Current students referred to those who have left the program as “splittees” in the interview and were adamant that those who speak negatively about the program were simply not ready to accept it.
“It comes down to — they’re not ready to change,” third-year student Jesse Demayo said. “Before a splittee goes and tells you something about the academy, you gotta understand, they aren’t here. They didn’t choose to do something different. They didn’t choose to do the hard things.”
Christian, however, said he is doing much better since leaving the program.
“I’m eight months sober,” he said. “I work a program. I just bought a car. I’m moving into my own place this week — like all the things that they said that I could not do, I’m doing.”
“It took me a long time to like re-recognize like the things that I really valued and the things that were important.”
Anna Hare-Diggs, a former Other Side Academy student
A question of choice
During The Utah Investigative Journalism Project’s interview with current students, one turned to the man next to him and offered up a question: “I’ve got some heroin right here. Would you like some?”
When the man refused, he turned to reporters to finish his point: “Does he have a disease or does he have a choice?”
It mirrored, almost word for word, a separate interaction between Durocher and the project.

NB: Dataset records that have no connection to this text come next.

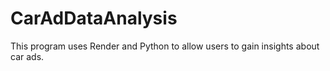# CarAdDataAnalysis
This program uses Render and Python to allow users to gain insights about car ads. 
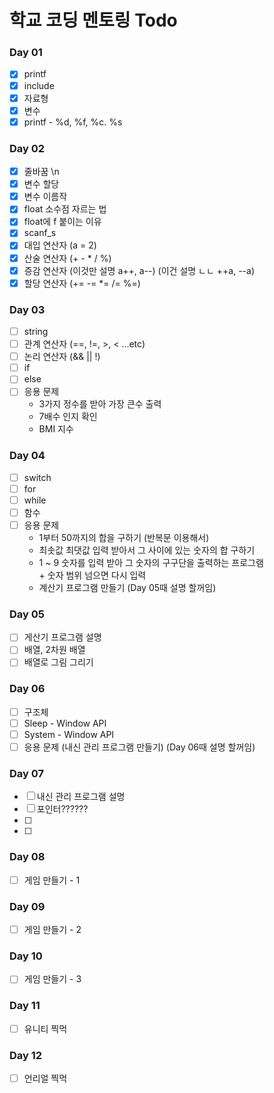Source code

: # 학교 코딩 멘토링 Todo

### Day 01
- [x] printf
- [x] include
- [x] 자료형
- [x] 변수
- [x] printf - %d, %f, %c. %s

### Day 02
- [x] 줄바꿈 \n
- [x] 변수 할당
- [x] 변수 이름작
- [x] float 소수점 자르는 법
- [x] float에 f 붙이는 이유
- [x] scanf_s
- [x] 대입 연산자 (a = 2)
- [x] 산술 연산자 (+ - * / %)
- [x] 증감 연산자 (이것만 설명 a++, a--) (이건 설명 ㄴㄴ ++a, --a)
- [x] 할당 연산자 (+= -= *= /= %=)

### Day 03
- [ ] string
- [ ] 관계 연산자 (==, !=, >, < ...etc)
- [ ] 논리 연산자 (&& || !)
- [ ] if
- [ ] else
- [ ] 응용 문제
  - 3가지 정수를 받아 가장 큰수 출력
  - 7배수 인지 확인
  - BMI 지수

### Day 04
- [ ] switch
- [ ] for
- [ ] while
- [ ] 함수
- [ ] 응용 문제
    - 1부터 50까지의 합을 구하기 (반복문 이용해서)
    - 최솟값 최댓값 입력 받아서 그 사이에 있는 숫자의 합 구하기
    - 1 ~ 9 숫자를 입력 받아 그 숫자의 구구단을 출력하는 프로그램<br /> + 숫자 범위 넘으면 다시 입력
    - 계산기 프로그램 만들기 (Day 05때 설명 할꺼임)

### Day 05
- [ ] 게산기 프로그램 설명
- [ ] 배열, 2차원 배열
- [ ] 배열로 그림 그리기

### Day 06
- [ ] 구조체
- [ ] Sleep - Window API
- [ ] System - Window API
- [ ] 응용 문제 (내신 관리 프로그램 만들기) (Day 06때 설명 할꺼임)

### Day 07
- [ ] 내신 관리 프로그램 설명
- [ ] 포인터??????
- [ ]
- [ ]

### Day 08
- [ ] 게임 만들기 - 1

### Day 09
- [ ] 게임 만들기 - 2

### Day 10
- [ ] 게임 만들기 - 3

### Day 11
- [ ] 유니티 찍먹

### Day 12
- [ ] 언리얼 찍먹
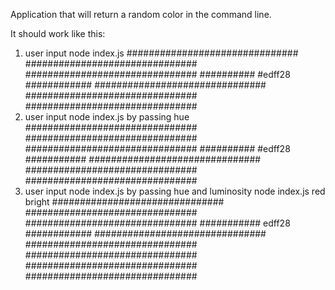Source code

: Application that will return a random color in the command line.

It should work like this:

1. user input node index.js
   ###############################
   ###############################
   ###############################
   ########## #edff28 ############
   ###############################
   ###############################
   ###############################
2. user input node index.js by passing hue
   ###############################
   ###############################
   ###############################
   ########## #edff28 ###########
   ###############################
   ###############################
   ###############################
3. user input node index.js by passing hue and luminosity
   node index.js red bright
   ###############################
   ###############################
   ###############################
   ########### edff28 ############
   ###############################
   ###############################
   ###############################
   ###############################
   ###############################
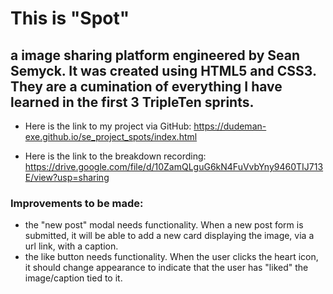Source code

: # This is "Spot"

## a image sharing platform engineered by Sean Semyck. It was created using HTML5 and CSS3. They are a cumination of everything I have learned in the first 3 TripleTen sprints.

- Here is the link to my project via GitHub:
  https://dudeman-exe.github.io/se_project_spots/index.html

- Here is the link to the breakdown recording:
  https://drive.google.com/file/d/10ZamQLguG6kN4FuVvbYny9460TIJ713E/view?usp=sharing

### Improvements to be made:

- the "new post" modal needs functionality. When a new post form is submitted, it will be able to add a new card displaying the image, via a url link, with a caption.
- the like button needs functionality. When the user clicks the heart icon, it should change appearance to indicate that the user has "liked" the image/caption tied to it.
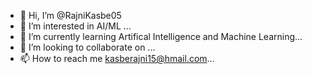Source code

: - 👋 Hi, I’m @RajniKasbe05
- 👀 I’m interested in AI/ML ...
- 🌱 I’m currently learning Artifical Intelligence and Machine Learning...
- 💞️ I’m looking to collaborate on ...
- 📫 How to reach me kasberajni15@hmail.com...

<!---
RajniKasbe05/RajniKasbe05 is a ✨ special ✨ repository because its `README.md` (this file) appears on your GitHub profile.
You can click the Preview link to take a look at your changes.
--->
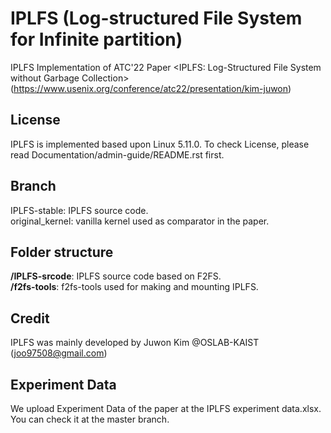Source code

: # IPLFS (Log-structured File System for Infinite partition)
IPLFS Implementation of ATC'22 Paper <IPLFS: Log-Structured File System without Garbage Collection> (https://www.usenix.org/conference/atc22/presentation/kim-juwon)

## License
IPLFS is implemented based upon Linux 5.11.0. To check License, please read
Documentation/admin-guide/README.rst first.

## Branch
IPLFS-stable: IPLFS source code. \
original_kernel: vanilla kernel used as comparator in the paper. 

## Folder structure
**/IPLFS-srcode**: IPLFS source code based on F2FS.   
**/f2fs-tools**: f2fs-tools used for making and mounting IPLFS.

## Credit
IPLFS was mainly developed by Juwon Kim @OSLAB-KAIST (joo97508@gmail.com)

## Experiment Data
We upload Experiment Data of the paper at the IPLFS experiment data.xlsx. You can check it at the master branch. 
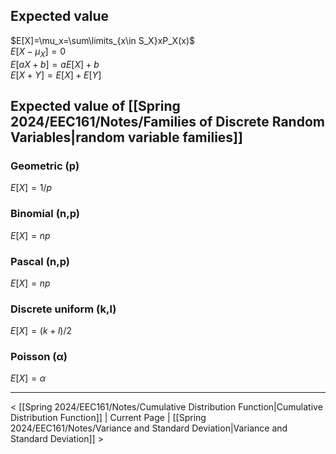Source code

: ## Expected value

$E[X]=\mu_x=\sum\limits_{x\in S_X}xP_X(x)$  
$E[X-\mu_X]=0$  
$E[aX+b]=aE[X]+b$  
$E[X+Y]=E[X]+E[Y]$
## Expected value of [[Spring 2024/EEC161/Notes/Families of Discrete Random Variables|random variable families]]

### Geometric (p)
$E[X]=1/p$
### Binomial (n,p)
$E[X]=np$
### Pascal (n,p)
$E[X]=np$
### Discrete uniform (k,l)
$E[X]=(k+l)/2$
### Poisson (α)
$E[X]=\alpha$

___

< [[Spring 2024/EEC161/Notes/Cumulative Distribution Function|Cumulative Distribution Function]] | Current Page | [[Spring 2024/EEC161/Notes/Variance and Standard Deviation|Variance and Standard Deviation]] >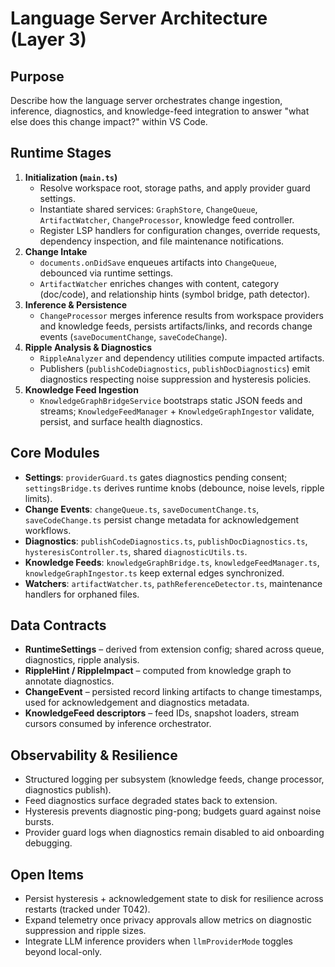 # Language Server Architecture (Layer 3)

## Purpose
Describe how the language server orchestrates change ingestion, inference, diagnostics, and knowledge-feed integration to answer "what else does this change impact?" within VS Code.

## Runtime Stages
1. **Initialization (`main.ts`)**
   - Resolve workspace root, storage paths, and apply provider guard settings.
   - Instantiate shared services: `GraphStore`, `ChangeQueue`, `ArtifactWatcher`, `ChangeProcessor`, knowledge feed controller.
   - Register LSP handlers for configuration changes, override requests, dependency inspection, and file maintenance notifications.
2. **Change Intake**
   - `documents.onDidSave` enqueues artifacts into `ChangeQueue`, debounced via runtime settings.
   - `ArtifactWatcher` enriches changes with content, category (doc/code), and relationship hints (symbol bridge, path detector).
3. **Inference & Persistence**
   - `ChangeProcessor` merges inference results from workspace providers and knowledge feeds, persists artifacts/links, and records change events (`saveDocumentChange`, `saveCodeChange`).
4. **Ripple Analysis & Diagnostics**
   - `RippleAnalyzer` and dependency utilities compute impacted artifacts.
   - Publishers (`publishCodeDiagnostics`, `publishDocDiagnostics`) emit diagnostics respecting noise suppression and hysteresis policies.
5. **Knowledge Feed Ingestion**
   - `KnowledgeGraphBridgeService` bootstraps static JSON feeds and streams; `KnowledgeFeedManager` + `KnowledgeGraphIngestor` validate, persist, and surface health diagnostics.

## Core Modules
- **Settings**: `providerGuard.ts` gates diagnostics pending consent; `settingsBridge.ts` derives runtime knobs (debounce, noise levels, ripple limits).
- **Change Events**: `changeQueue.ts`, `saveDocumentChange.ts`, `saveCodeChange.ts` persist change metadata for acknowledgement workflows.
- **Diagnostics**: `publishCodeDiagnostics.ts`, `publishDocDiagnostics.ts`, `hysteresisController.ts`, shared `diagnosticUtils.ts`.
- **Knowledge Feeds**: `knowledgeGraphBridge.ts`, `knowledgeFeedManager.ts`, `knowledgeGraphIngestor.ts` keep external edges synchronized.
- **Watchers**: `artifactWatcher.ts`, `pathReferenceDetector.ts`, maintenance handlers for orphaned files.

## Data Contracts
- **RuntimeSettings** – derived from extension config; shared across queue, diagnostics, ripple analysis.
- **RippleHint / RippleImpact** – computed from knowledge graph to annotate diagnostics.
- **ChangeEvent** – persisted record linking artifacts to change timestamps, used for acknowledgement and diagnostics metadata.
- **KnowledgeFeed descriptors** – feed IDs, snapshot loaders, stream cursors consumed by inference orchestrator.

## Observability & Resilience
- Structured logging per subsystem (knowledge feeds, change processor, diagnostics publish).
- Feed diagnostics surface degraded states back to extension.
- Hysteresis prevents diagnostic ping-pong; budgets guard against noise bursts.
- Provider guard logs when diagnostics remain disabled to aid onboarding debugging.

## Open Items
- Persist hysteresis + acknowledgement state to disk for resilience across restarts (tracked under T042).
- Expand telemetry once privacy approvals allow metrics on diagnostic suppression and ripple sizes.
- Integrate LLM inference providers when `llmProviderMode` toggles beyond local-only.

“Whether it is or whether it isn’t, it is ultimately your responsibility,” Durocher said after making a faux offer of heroin to a reporter in response to a question about whether he viewed addiction as a choice. “There’s contributing factors to why people decide to use and what causes them to go there. There’s contributing factors, but still, ultimately, as an adult, right? Sooner or later, we have to decide.”
Howell disagrees with the characterization of addiction as a choice. She said that while there is usually a choice involved with someone’s first interaction with drugs or alcohol, that eventually changes.
“There’s a point when people develop addiction where they don’t really have that choice anymore because their brain has been changed enough that it’s not the way it was when they started,” she said. “It’s not as simple as they just need to decide that they’re going to do something, pull themselves up by their bootstraps and then it will be done.”
The matter of choice and personal accountability is baked into everything the academy does, for better or worse. That conflation with morality worries some.
Done believes there is a place for programs like the academy, but he wishes all individuals were clinically assessed before entering a specific treatment program. He said seeing addiction as a moral failing makes it easier to blame the individual when they don’t succeed in a treatment program.
“It’s a lot easier to like shift the responsibility that way and say like, ‘Well, they just weren’t ready, or they didn’t really want it,’ when maybe we just didn’t have the right kind of support system available for them,” Done said. “I truly don’t believe that there are people that are like treatment resistant. I think that there are programs that are people-resistant.”